But this got to me:
Juana Combata used to cross the valley almost every day with her family-- hanging on to the cable that links her community to the rest of the world. But one day in June of last year, things changed.
A piece of steel holding the plank holding Juana, her husband, and her 3-year-old son, broke, and they plummeted nearly 100 feet to the shore of the river, hitting the rocks below.
Her 3-year-old child died instantly.
Juana and her husband Edwin survived with some injuries.
"Nowadays I don't cross the cable that much, I'm afraid since I fell down. If I have to do it I go alone, I fell with my son, my husband... so now I just grab my baby and go alone with him."

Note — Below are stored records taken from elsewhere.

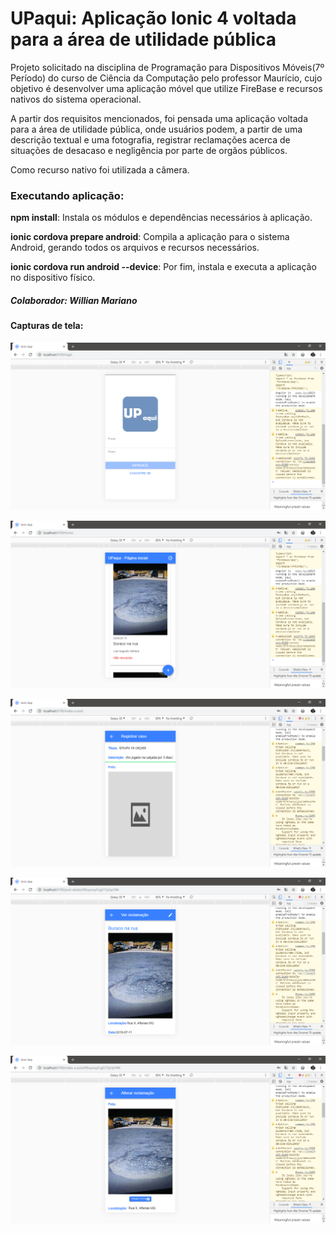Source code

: # UPaqui: Aplicação Ionic 4 voltada para a área de utilidade pública

  Projeto solicitado na disciplina de Programação para Dispositivos Móveis(7º Período) do curso de Ciência da Computação pelo professor Maurício, cujo objetivo é desenvolver uma aplicação móvel que utilize FireBase e recursos nativos do sistema operacional. 
  
  A partir dos requisitos mencionados, foi pensada uma aplicação voltada para a área de utilidade pública, onde usuários podem, a partir de uma descrição textual e uma fotografia, registrar reclamações acerca de situações de desacaso e negligência por parte de orgãos públicos. 
  
  Como recurso nativo foi utilizada a câmera.
  
### Executando aplicação:

**npm install**:
Instala os módulos e dependências necessários à aplicação.

**ionic cordova prepare android**:
Compila a aplicação para o sistema Android, gerando todos os arquivos e recursos necessários.

**ionic cordova run android --device**:
Por fim, instala e executa a aplicação no dispositivo físico. 


##### Colaborador: Willian Mariano

#### Capturas de tela: 

![Captura](screenshots/captura_login.png)

![Captura](screenshots/captura_home.png)

![Captura](screenshots/captura_nova_reclamacao.png)

![Captura](screenshots/captura_detalhes.png)

![Captura](screenshots/captura_alterar.png)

The rest of the interview, with the (non-embeddable, dangit) video is at National Geographic.
They have to cross that cable to survive. They put their kids on it, balance carefully, and slide. I guess I'd do it if I had to, but I can't imagine doing it after a fall like that.
The area is rich in coca-based agriculture. The Combatas grow mandarins, and send them off to LaPaz on a journey that begins in a basket hanging from that river cable.
Now I wonder whether the Combatas are growing mandarins in a way that hurts the forest.
The World Wildlife Fund says:
Although Bolivia has a decent and growing National Parks (NP) system, threats in the form of habitat loss and general degradation due to human activities persist outside protected regions. This ecoregion is threatened because it is easier for local agrarianists to burn this habitat than true montane forest for growing cash crops. In some cases crops and logging have increased due to more intensified road-building efforts. Extensive forest clearance in the Bolivian Andean foothills to cultivate crops has endangered over 70 species of birds, especially in the Departments of La Paz and Cochabamb. Additionally, certain game species from this ecoregion are threatened by over-harvest for protein and/or the wild bird trade.
(citations and more information at original link)
Of course, this sort of degradation is common worldwide, in both developing and well-developed nations.
In many cases, that's what "development" is.
But it's not sustainable.
The Combatas and their neighbors have to eat.
Helping them do so without ruining their local ecosystem is part of the overall, global sustainability picture.